All People's Congress founder Hassan Ayariga released a statement on 22 April calling for the total dismantling of the monopoly governing Ghana's digital lottery, backing President Mahama's review of the NLA-KGL contract but arguing the review does not go far enough.
Ayariga said no single private entity should wield such disproportionate control over a national revenue-generating asset. He said Ghana cannot afford selective enforcement of its own legal framework. He argued the exclusivity arrangement between the National Lottery Authority and KGL Technology Limited stifles innovation and excludes capable Ghanaian businesses, and that the structure may violate the National Lottery Authority Act by transferring operational dominance and financial control to a private company.

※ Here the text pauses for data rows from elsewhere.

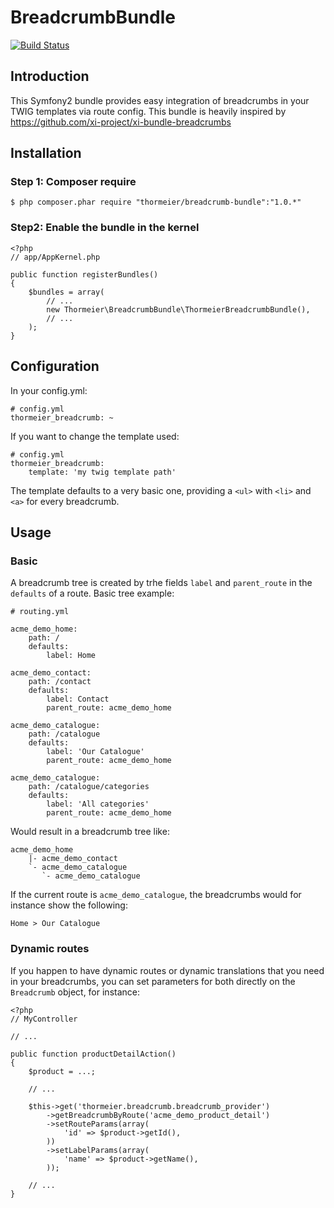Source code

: BreadcrumbBundle
================

[![Build Status](https://travis-ci.org/thormeier/breadcrumb-bundle.png?branch=master)](https://travis-ci.org/thormeier/MobileDetectLightBundle)

## Introduction

This Symfony2 bundle provides easy integration of breadcrumbs in your TWIG templates via route config.
This bundle is heavily inspired by https://github.com/xi-project/xi-bundle-breadcrumbs

## Installation

### Step 1: Composer require

    $ php composer.phar require "thormeier/breadcrumb-bundle":"1.0.*"

### Step2: Enable the bundle in the kernel

    <?php
    // app/AppKernel.php
    
    public function registerBundles()
    {
        $bundles = array(
            // ...
            new Thormeier\BreadcrumbBundle\ThormeierBreadcrumbBundle(),
            // ...
        );
    }

## Configuration

In your config.yml:

    # config.yml
    thormeier_breadcrumb: ~

If you want to change the template used:

    # config.yml
    thormeier_breadcrumb:
        template: 'my twig template path'

The template defaults to a very basic one, providing a `<ul>` with `<li>` and `<a>` for every breadcrumb.

## Usage

### Basic

A breadcrumb tree is created by trhe fields `label` and `parent_route` in the `defaults` of a route. Basic tree example:


    # routing.yml
    
    acme_demo_home:
        path: /
        defaults:
            label: Home
    
    acme_demo_contact:
        path: /contact
        defaults:
            label: Contact
            parent_route: acme_demo_home
    
    acme_demo_catalogue:
        path: /catalogue
        defaults:
            label: 'Our Catalogue'
            parent_route: acme_demo_home
    
    acme_demo_catalogue:
        path: /catalogue/categories
        defaults:
            label: 'All categories'
            parent_route: acme_demo_home

Would result in a breadcrumb tree like:

    acme_demo_home
        |- acme_demo_contact
        `- acme_demo_catalogue
           `- acme_demo_catalogue
           
If the current route is `acme_demo_catalogue`, the breadcrumbs would for instance show the following:

    Home > Our Catalogue
    
### Dynamic routes

If you happen to have dynamic routes or dynamic translations that you need in your breadcrumbs, you can set parameters for both directly on the `Breadcrumb` object, for instance:

    <?php
    // MyController
    
    // ...
    
    public function productDetailAction()
    {
        $product = ...;
    
        // ...
    
        $this->get('thormeier.breadcrumb.breadcrumb_provider')
            ->getBreadcrumbByRoute('acme_demo_product_detail')
            ->setRouteParams(array(
                'id' => $product->getId(),
            ))
            ->setLabelParams(array(
                'name' => $product->getName(),
            ));
            
        // ...
    }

The APC issued four specific demands. Terminate the exclusivity clauses. Open the digital lottery ecosystem through competitive licensing. Ensure revenue accountability under NLA oversight. And guarantee equal opportunities for local tech firms.
What Mahama's committee actually found
President Mahama issued the review directive on 24 December 2025 through a letter from Executive Secretary Dr Callistus Mahama. The review committee reported in April 2026 that the current agreement terms are not illegal, but that the revenue-sharing structure is not financially advantageous to the Republic. Mahama ordered immediate renegotiation.
The financial concern is specific. KGL's gross lottery revenue in 2024 was GH¢3 billion. The NLA received GH¢157.6 million — 5.2 percent. Under the original 2019 contract terms, the NLA would have received GH¢600 million at 20 percent of gross.
KGL Group Executive Chairman Alex Dadey announced on 16 April that the company would pay GH¢153 million in corporate income tax and welcomed the renegotiation directive, saying periodic renegotiation is already part of the contract.
The distance between the three positions
The government wants the terms renegotiated. KGL says the terms can be renegotiated. Ayariga says renegotiation is the wrong goal — the monopoly itself is the problem, and competitive licensing is the fix.
These are three different ends. A renegotiation that lifts the NLA's share from 5.2 percent to something closer to the original 20 percent would satisfy the first two. It would not satisfy Ayariga, because the structure — one company controlling the digital lottery channel — would remain intact. Whether the government's renegotiation is a reset of economics or a reset of structure is the next question, and it has not been answered publicly.